Drug Elimination Museum
Il museo dell’eliminazione della droga di Yangon è stato edificato per volere della giunta militare, per dimostrare la forte volontà di sradicare la droga dal paese. L’edificio che, dall’esterno appare imponente, all’interno mostra invece, la sua decadenza: il tetto, in molti punti malandato, offre riparo a colonie di piccioni che abitano la struttura e volano liberi. Moltissimo personale statale gira per lo stabile. Qui si vedono pochi turisti.

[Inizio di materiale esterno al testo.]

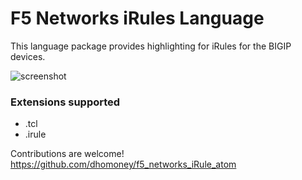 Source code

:# F5 Networks iRules Language

This language package provides highlighting for iRules for the BIGIP devices.

![screenshot](https://raw.githubusercontent.com/dhomoney/f5_networks_iRule_atom/master/f5networks.png)

### Extensions supported
- .tcl
- .irule

Contributions are welcome!
https://github.com/dhomoney/f5_networks_iRule_atom
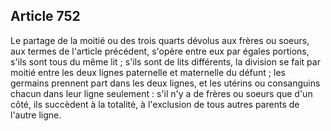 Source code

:Article 752
----
Le partage de la moitié ou des trois quarts dévolus aux frères ou soeurs, aux
termes de l'article précédent, s'opère entre eux par égales portions, s'ils sont
tous du même lit ; s'ils sont de lits différents, la division se fait par moitié
entre les deux lignes paternelle et maternelle du défunt ; les germains prennent
part dans les deux lignes, et les utérins ou consanguins chacun dans leur ligne
seulement : s'il n'y a de frères ou soeurs que d'un côté, ils succèdent à la
totalité, à l'exclusion de tous autres parents de l'autre ligne.
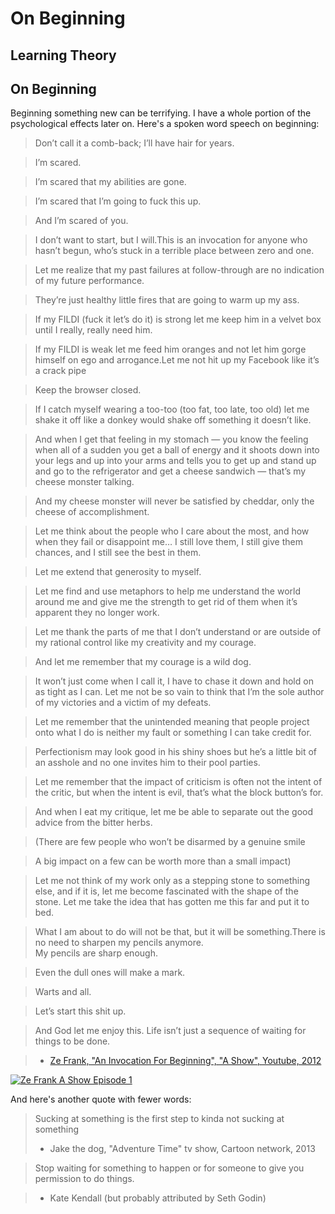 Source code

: On Beginning
============

Learning Theory
---------------

## On Beginning

Beginning something new can be terrifying. I have a whole portion of the psychological effects later on. Here's a spoken word speech on beginning:

> Don’t call it a comb-back; I’ll have hair for years.

> I’m scared.

> I’m scared that my abilities are gone.

> I’m scared that I’m going to fuck this up.

> And I’m scared of you.

> I don’t want to start, but I will.This is an invocation for anyone who hasn’t begun, who’s stuck in a terrible place between zero and one.

> Let me realize that my past failures at follow-through are no indication of my future performance.

> They’re just healthy little fires that are going to warm up my ass.

> If my FILDI (fuck it let’s do it) is strong let me keep him in a velvet box until I really, really need him.

> If my FILDI is weak let me feed him oranges and not let him gorge himself on ego and arrogance.Let me not hit up my Facebook like it’s a crack pipe

> Keep the browser closed.

> If I catch myself wearing a too-too (too fat, too late, too old) let me shake it off like a donkey would shake off something it doesn’t like.

> And when I get that feeling in my stomach — you know the feeling when all of a sudden you get a ball of energy and it shoots down into your legs and up into your arms and tells you to get up and stand up and go to the refrigerator and get a cheese sandwich — that’s my cheese monster talking.

> And my cheese monster will never be satisfied by cheddar, only the cheese of accomplishment.

> Let me think about the people who I care about the most, and how when they fail or disappoint me… I still love them, I still give them chances, and I still see the best in them.  

> Let me extend that generosity to myself.

> Let me find and use metaphors to help me understand the world around me and give me the strength to get rid of them when it’s apparent they no longer work.

> Let me thank the parts of me that I don’t understand or are outside of my rational control like my creativity and my courage.

> And let me remember that my courage is a wild dog.

> It won’t just come when I call it, I have to chase it down and hold on as tight as I can. Let me not be so vain to think that I’m the sole author of my victories and a victim of my defeats.

> Let me remember that the unintended meaning that people project onto what I do is neither my fault or something I can take credit for.

> Perfectionism may look good in his shiny shoes but he’s a little bit of an asshole and no one invites him to their pool parties.

> Let me remember that the impact of criticism is often not the intent of the critic, but when the intent is evil, that’s what the block button’s for.

> And when I eat my critique, let me be able to separate out the good advice from the bitter herbs.

> (There are few people who won’t be disarmed by a genuine smile

> A big impact on a few can be worth more than a small impact)

> Let me not think of my work only as a stepping stone to something else, and if it is, let me become fascinated with the shape of the stone.
> Let me take the idea that has gotten me this far and put it to bed.

> What I am about to do will not be that, but it will be something.There is no need to sharpen my pencils anymore.  
> My pencils are sharp enough.  

> Even the dull ones will make a mark.

> Warts and all.

> Let’s start this shit up.

> And God let me enjoy this.  Life isn’t just a sequence of waiting for things to be done.

> - [Ze Frank, "An Invocation For Beginning", "A Show", Youtube, 2012](http://ashow.zefrank.com/episodes/1)

[![Ze Frank A Show Episode 1](http://img.youtube.com/vi/RYlCVwxoL_g/0.jpg)](http://www.youtube.com/watch?v=RYlCVwxoL_g)

And here's another quote with fewer words:

> Sucking at something is the first step to kinda not sucking at something
> - Jake the dog, "Adventure Time" tv show, Cartoon network, 2013

> Stop waiting for something to happen or for someone to give you permission to do things.

> - Kate Kendall (but probably attributed by Seth Godin)

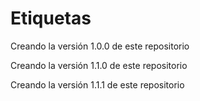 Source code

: # Etiquetas
Creando la versión 1.0.0 de este repositorio

Creando la versión 1.1.0 de este repositorio 

Creando la versión 1.1.1 de este repositorio 
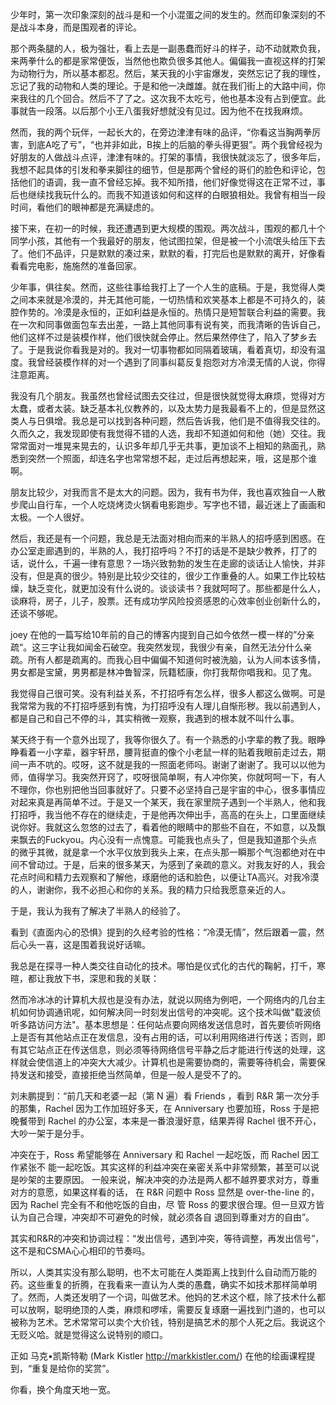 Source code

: 

少年时，第一次印象深刻的战斗是和一个小混蛋之间的发生的。然而印象深刻的不是战斗本身，而是围观者的评论。

那个两条腿的人，极为强壮，看上去是一副愚蠢而好斗的样子，动不动就欺负我，来两拳什么的都是家常便饭，当然他也欺负很多其他人。偏偏我一直视这样的打架为动物行为，所以基本都忍。然后，某天我的小宇宙爆发，突然忘记了我的理性，忘记了我的动物和人类的理论。于是和他一决雌雄。就在我们街上的大路中间，你来我往的几个回合。然后不了了之。这次我不太吃亏，他也基本没有占到便宜。此事就告一段落。以后那个小王八蛋我好想就没有见过。因为他不在找我麻烦。

然而，我的两个玩伴，一起长大的，在旁边津津有味的品评，“你看这当胸两拳厉害，到底A吃了亏”，“也并非如此，B挨上的后脑的拳头得更狠”。两个我曾经视为好朋友的人做战斗点评，津津有味的。打架的事情，我很快就淡忘了，很多年后，我想不起具体的引发和拳来脚往的细节，但是那两个曾经的哥们的脸色和评论，包括他们的语调，我一直不曾经忘掉。我不知所措，他们好像觉得这在正常不过，事后也继续找我玩什么的。而我不知道该如何和这样的白眼狼相处。我曾有相当一段时间，看他们的眼神都是充满疑虑的。

接下来，在初一的时候，我还遭遇到更大规模的围观。两次战斗，围观的都几十个同学小孩，其他有一个我最好的朋友，他试图拉架，但是被一个小流氓头给压下去了。他们不品评，只是默默的凑过来，默默的看，打完后也是默默的离开，好像看看看完电影，施施然的准备回家。

少年事，俱往矣。然而，这些往事给我打上了一个人生的底稿。于是，我觉得人类之间本来就是冷漠的，并无其他可能，一切热情和欢笑基本上都是不可持久的，装腔作势的。冷漠是永恒的，正如利益是永恒的。热情只是短暂联合利益的需要。我在一次和同事做面包车去出差，一路上其他同事有说有笑，而我清晰的告诉自己，他们这样不过是装模作样，他们很快就会停止。然后果然停住了，陷入了梦乡去了。于是我说你看我是对的。我对一切事物都如同隔着玻璃，看着真切，却没有温度。我曾经装模作样的对一个遇到了同事纠葛反复抱怨对方冷漠无情的人说，你得注意距离。

我没有几个朋友。我虽然也曾经试图去交往过，但是很快就觉得太麻烦，觉得对方太蠢，或者太装。缺乏基本礼仪教养的，以及太势力是我最看不上的，但是显然这类人与日俱增。我总是可以找到各种问题，然后告诉我，他们是不值得我交往的。久而久之，我发现即使有我觉得不错的人选，我却不知道如何和他（她）交往。我常常面对一堆晃来晃去的，认识多年却几乎无共事，更加谈不上相知的熟面孔，熟悉到突然一个照面，却连名字也常常想不起，走过后再想起来，哦，这是那个谁啊。

朋友比较少，对我而言不是太大的问题。因为，我有书为伴，我也喜欢独自一人散步爬山自行车，一个人吃烧烤烫火锅看电影跑步。写字也不错，最近迷上了画画和太极。一个人很好。

然后，我还是有一个问题，我总是无法面对相向而来的半熟人的招呼感到困惑。在办公室走廊遇到的，半熟的人，我打招呼吗？不打的话是不是缺少教养，打了的话，说什么，千遍一律有意思？一场兴致勃勃的发生在走廊的谈话让人愉快，并非没有，但是真的很少。特别是比较少交往的，很少工作重叠的人。如果工作比较枯燥，缺乏变化，就更加没有什么说的。谈谈读书？我就呵呵了。那些都是什么人，谈麻将，房子，儿子，股票。还有成功学风险投资感恩的心效率创业创新什么的，还谈不够呢。

joey 在他的一篇写给10年前的自己的博客内提到自己如今依然一模一样的”分亲疏“。这三字让我如闻金石破空。我突然发现，我很少有亲，自然无法分什么亲疏。所有人都是疏离的。而我心目中偏偏不知道何时被洗脑，认为人间本该多情，男女都是宝黛，男男都是林冲鲁智深，阮籍嵇康，你打我帮你唱我和。见了鬼。

我觉得自己很可笑。没有利益关系，不打招呼有怎么样，很多人都这么做啊。可是我常常为我的不打招呼感到有愧，为打招呼没有人理儿自惭形秽。我以前遇到人，都是自己和自己不停的斗，其实稍微一观察，我遇到的根本就不叫什么事。

某天终于有一个意外出现了，我等你很久了。有一个熟悉的小字辈的教了我。眼睁睁看着一小字辈，器宇轩昂，腰背挺直的像个小老鼠一样的贴着我眼前走过去，期间一声不吭的。哎呀，这不就是我的一照面老师吗。谢谢了谢谢了。我可以以他为师，值得学习。我突然开窍了，哎呀很简单啊，有人冲你笑，你就呵呵一下，有人不理你，你也别把他当回事就好了。只要不必坚持自己是宇宙的中心，很多事情应对起来真是再简单不过。于是又一个某天，我在家里院子遇到一个半熟人，他和我打招呼，我当他不存在的继续走，于是他再次伸出手，高高的在头上，口里面继续说你好。我就这么忽悠的过去了，看着他的眼睛中的那些不自在，不如意，以及飘来飘去的Fuckyou。内心没有一点愧意。可能我也点头了，但是我知道那个头点的微乎其微，就是拿一个水平仪放到我头上来，在点头那一瞬那个气泡都绝对在中间不曾动过。于是，后来的很多某天，为感到了亲疏的意义。对我友好的人，我会花点时间和精力去观察和了解他，琢磨他的话和脸色，以便让TA高兴。对我冷漠的人，谢谢你，我不必担心和你的关系。我的精力只给我愿意亲近的人。

于是，我认为我有了解决了半熟人的经验了。

看到《直面内心的恐惧》提到的久经考验的性格：“冷漠无情”，然后跟着一震，然后心头一喜，这是围着我说好话嘛。

我总是在探寻一种人类交往自动化的技术。哪怕是仪式化的古代的鞠躬，打千，寒暄，都让我放下书，深思和我的关联：

然而冷冰冰的计算机大叔也是没有办法，就说以网络为例吧，一个网络内的几台主机如何协调通讯呢，如何解决同一时刻发出信号的冲突呢。这个技术叫做"载波侦听多路访问方法"。基本思想是：任何站点要向网络发送信息时，首先要侦听网络上是否有其他站点正在发信息，没有占用的话，可以利用网络进行传送；否则，即有其它站点正在传送信息，则必须等待网络信号平静之后才能进行传送的处理，这样就会使信道上的冲突大大减少。计算机也是需要协商的，需要等待机会，需要保持发送和接受，直接拒绝当然简单，但是一般人是受不了的。

刘未鹏提到：“前几天和老婆一起（第 N 遍）看 Friends ，看到 R&R 第一次分手的那集，Rachel 因为工作加班好多天，在 Anniversary 也要加班，Ross 于是把晚餐带到 Rachel 的办公室，本来是一番浪漫好意，结果弄得 Rachel 很不开心，大吵一架于是分手。

冲突在于，Ross 希望能够在 Anniversary 和 Rachel 一起吃饭，而 Rachel 因工作紧张不
能一起吃饭。其实这样的利益冲突在亲密关系中非常频繁，甚至可以说是吵架的主要原因。
一般来说，解决冲突的办法是两人都不越界要求对方，尊重对方的意愿，如果这样看的话，
在 R&R 问题中 Ross 显然是 over-the-line 的，因为 Rachel 完全有不和他吃饭的自由，尽
管 Ross 的要求很合理。但一旦双方皆认为自己合理，冲突却不可避免的时候，就必须各自
退回到尊重对方的自由”。

其实和R&R的冲突和协调过程：“发出信号，遇到冲突，等待调整，再发出信号”，这不是和CSMA心心相印的节奏吗。

所以，人类其实没有那么聪明，也不太可能在人类距离上找到什么自动而万能的药。这些重复的折腾，在我看来一直认为人类的愚蠢，确实不如技术那样简单明了。然而，人类还发明了一个词，叫做艺术。他妈的艺术这个框，除了技术什么都可以放啊，聪明绝顶的人类，麻烦和啰嗦，需要反复琢磨一遍找到门道的，也可以被称为艺术。艺术常常可以卖个大价钱，特别是搞艺术的那个人死之后。我说这个无贬义哈。就是觉得这么说特别的顺口。

正如 马克•凯斯特勒 (Mark Kistler http://markkistler.com/) 在他的绘画课程提到，“重复是给你的奖赏”。

你看，换个角度天地一宽。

Ho scelto di visitare il Drug Elimination Museum perché mi piacciono le contraddizioni. Le immagini, rappresentate con grandi pannelli dipinti, ma anche con mostruosi ed inquietanti manichini, con i corpi ridotti a scheletri mostrano quanto la droga faccia male, come, ogni giorno, distrugga la vita delle persone. Ma per fortuna la giunta militare lotta alacremente contro di essa. Distrugge piantagioni di oppio nel Triangolo d’Oro, la zona di confine tra Myanmar, Thailandia e Laos, nota per la coltivazione del papavero da oppio. Si passa poi dall’orrore alla riabilitazione: i tossicodipendenti comprendono il loro errore e nel giro di poche immagini abbandonano le siringhe per dedicarsi ai merletti, alle sculture con noci di cocco, come strumento di riabilitazione. I pannelli istruttivi raccontano che l’oppio non ha origine in Myanmar: “Fu introdotto dagli stranieri, così come l’eroina inventata dagli inglesi” Il Myanmar, invece, distrugge le droghe, e ne vieta l’uso con pene severissime. Una propaganda surreale degna dei peggiori regimi visto che la coltivazione dell’oppio è stata una delle principali fonti di reddito della giunta militare, in quel periodo il Myanmar era il secondo produttore di oppio al mondo.
Dalah
Dalah un sobborgo di Yangon, si raggiunge con una breve traversata in traghetto, in attesa che il ponte di collegamento venga ultimato. In pochi minuti di navigazione si passa dalla frenetica Yangon ad uno spaccato di vita rurale in Myanmar. Dalah è calma e placida. Qui la vita scorre lenta e semplice. Un mercato quotidiano, la vendita del riso, piccole botteghe artigiane tra cui l’impresa sociale ChuChu con finalità etiche, come la realizzazione di prodotti attraverso la plastica riciclata. Lo smaltimento nella plastica nel sud est asiatico è un problema enorme: prima di tutto manca un’educazione ecologica degli abitanti al corretto smaltimento: così la plastica viene spesso bruciata o peggio ancora gettata nei corsi d’acqua.bInoltre va aggiunto che il ricco occidente non riesce a smaltire tutta la plastica che consuma e la invia, su enormi navi portacontaneir, a paesi in via di sviluppo che tentano di eliminarla con risultati deleteri. Infine Non mancano le pagode, come la Shwe Sayan Paya e Bang Daw Gyoke, la pagoda costruita sull’acqua, per raggiungerla si percorre, a piedi, un lungo ponte. Più conosciuta come il nome di tempio del serpente: al suo interno circa una trentina di tranquilli pitoni soggiornano su un albero.